Re: Your comments on the SCXML Algorithm

Jim,
>
> Thankyou for your detailed comments on the new draft of SCXML. This 
> email addresses only your comments on the algorithm. We will respond 
> to your other comments as we have a chance to consider them 
> individually in our meetings.
>
Thanks for your comments on my comments! Please find my responses below:
>
> We considered a “looser” semantics for SCXML, but decided to make the 
> semantics as deterministic as possible for reasons of 
> interoperability. In the commercial marketplace, for example, VoiceXML 
> has been popular largely because it frees customers from their vendors 
> – if you have a VoiceXML app, you can run it on anyone’s platform. For 
> this reason, there is a strong demand for interoperability, and that 
> in turn requires that the application behave the same way on the 
> different platforms. The industry has in fact had a lot of problems 
> due to small indeterminacies in the VoiceXML specification that 
> complicate this portability, and the VoiceBrowser Group intends to 
> tighten future drafts of the VoiceXML specification. For this reason, 
> we have decided to make the semantics of SCXML as tight and 
> deterministic as possible from the beginning.
>
I appreciate your concern. Indeterminism is usually a bad thing, and you 
should try to get rid of most of it. But I doubt that developers would 
be very surprised if the semantics of <parallel> involved some 
indeterminism. After all, parallelism/concurrency in for example Java 
has this indeterminacy, so people should be used to it, and perhaps even 
expect it.
>
> As for the efficiency of the algorithm, there are a number of places 
> where an intelligent implementation can improve over the pseudo code 
> we provide.

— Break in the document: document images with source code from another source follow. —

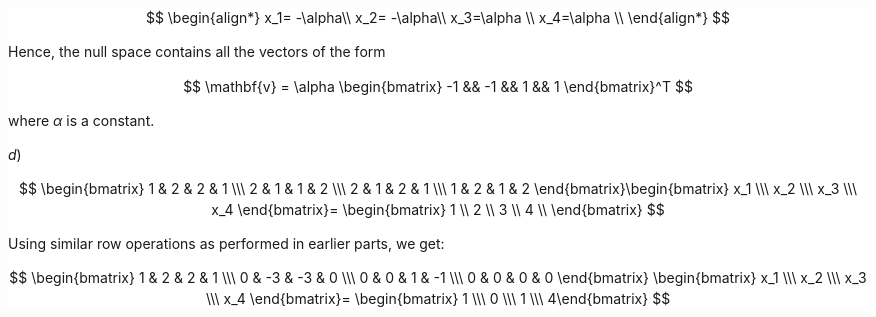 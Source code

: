 $$
\begin{align*}
x_1= -\alpha\\
x_2= -\alpha\\
x_3=\alpha \\
x_4=\alpha \\
\end{align*}
$$

Hence, the null space contains all the vectors of the form 

$$
\mathbf{v} = \alpha \begin{bmatrix} -1 && -1 && 1 && 1 \end{bmatrix}^T
$$

where $\alpha$ is a constant.

$d)$

$$
\begin{bmatrix}
1 & 2 & 2 & 1 \\\
2 & 1 & 1 & 2 \\\
2 & 1 & 2 & 1 \\\
1 & 2 & 1 & 2 
\end{bmatrix}\begin{bmatrix}
x_1 \\\
x_2 \\\
x_3 \\\
x_4 \end{bmatrix}=
\begin{bmatrix}
1 \\
2 \\
3 \\
4 \\
\end{bmatrix}
$$

Using similar row operations as performed in earlier parts, we get:

$$
\begin{bmatrix}
1 & 2 & 2 & 1 \\\
0 & -3 & -3 & 0 \\\
0 & 0 & 1 & -1 \\\
0 & 0 & 0 & 0 
\end{bmatrix} \begin{bmatrix}
x_1 \\\
x_2 \\\
x_3 \\\
x_4 \end{bmatrix}=
\begin{bmatrix}
1 \\\
0 \\\
1 \\\
4\end{bmatrix}
$$
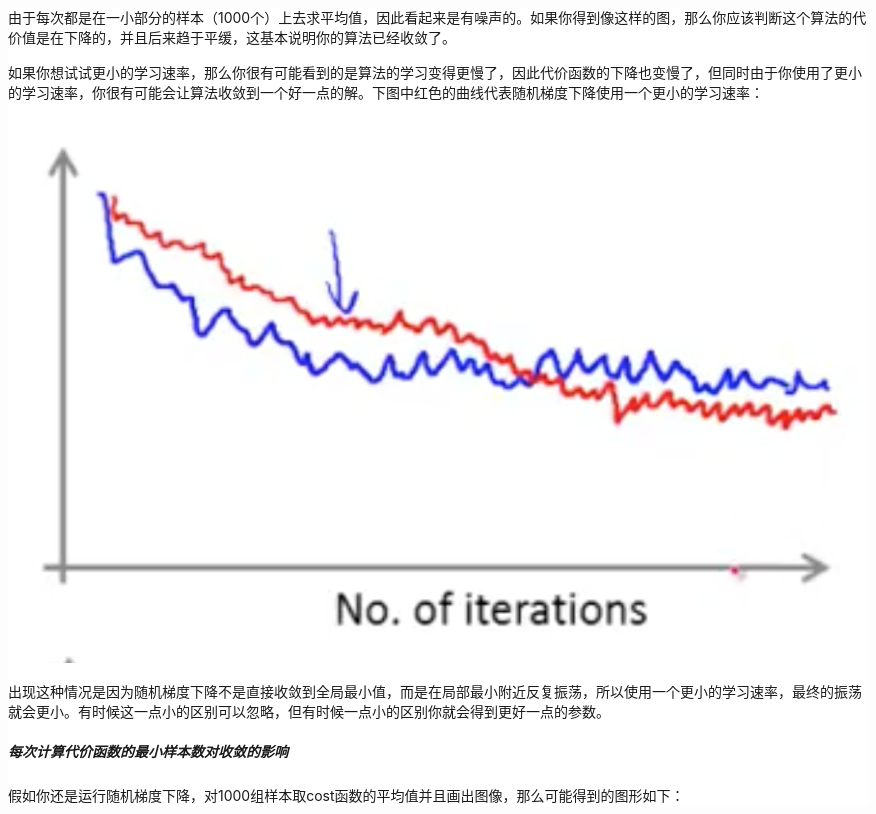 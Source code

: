 由于每次都是在一小部分的样本（1000个）上去求平均值，因此看起来是有噪声的。如果你得到像这样的图，那么你应该判断这个算法的代价值是在下降的，并且后来趋于平缓，这基本说明你的算法已经收敛了。

如果你想试试更小的学习速率，那么你很有可能看到的是算法的学习变得更慢了，因此代价函数的下降也变慢了，但同时由于你使用了更小的学习速率，你很有可能会让算法收敛到一个好一点的解。下图中红色的曲线代表随机梯度下降使用一个更小的学习速率：

![](/img/17_06_01/012.png)

出现这种情况是因为随机梯度下降不是直接收敛到全局最小值，而是在局部最小附近反复振荡，所以使用一个更小的学习速率，最终的振荡就会更小。有时候这一点小的区别可以忽略，但有时候一点小的区别你就会得到更好一点的参数。

##### 每次计算代价函数的最小样本数对收敛的影响

假如你还是运行随机梯度下降，对1000组样本取cost函数的平均值并且画出图像，那么可能得到的图形如下：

The Select Transitions and Remove Conflicting Transitions 
> Phases are one such place. In configurations not involving parallel 
> states, all an implementation needs to do is to start at the atomic 
> active state and work up the ancestor tree, selecting the first 
> transition (in document order) whose ‘event’ and ‘cond’ attributes are 
> satisfied. This is highly efficient and matches the behavior specified 
> in our more elaborate algorithm.
>
> In cases with parallel states, the Remove Conflicting Transitions 
> Phase should be efficient in cases with moderate numbers of states. 
> That should include most cases involving natural language dialog 
> applications. The asymptotic complexity of the Phase is probably quite 
> bad, in the sense that it is inherently slow in configurations with 
> very large numbers of parallel states, but, as you point out, it would 
> be possible to optimize by precomputing conflict sets and their 
> resolutions. (Storing the results of this calculation would require a 
> lot of space, but any implementation that requires high efficiency in 
> both time and space and a very large number of parallel states will 
> have problems no matter what semantics we assign.) Thus we currently 
> believe that performance will not be a problem, though we are prepared 
> to revisit this issue if practical problems arise in the field.
>
But you *could* do it the other way around, couldn't you? For SCXML 1.0 
you could simply *assume* that state machines are conflict-free (and 
also strongly suggest to vendors that they provide off-line tools for 
detecting conflicts). Then, if developers feel conflict-freeness becomes 
a straightjacket (which I doubt they will) you could include run-time 
conflict resolution in SCXML 2.0. From a backwards compatibility point 
of view this would make sense, since 1.0 documents would still run in 
the 2.0 version.

In support of my stand here, I cite from a paper that I read the other day:

"Dynamic conflict resolution is a well-known concept in history of 
statechart languages. Still we believe that this is an expensive concept 
to implement at runtime, and that it does not aid good modeling 
practices. It is doubtful whether it should be implemented in a code 
generator targeting embedded systems. The assumption that there are no 
conflicts requires a cleaner model and gives better opportunities for 
compile-time optimizations." ([1] p. 17)

Now, SCXML may not target embedded systems, but the point is still 
valid, I think. BTW, the draft *does* claim that SCXML targets not only 
natural language dialog applications - it is also being presented "As a 
general process control language in other contexts not involving speech 
processing". I think that in order to gain wide acceptance for SCXML, it 
should be in the interest of W3C to present an as general and widely 
usable SCXML as possible, and that implies not making it very 
hard/impossible to implement efficiently.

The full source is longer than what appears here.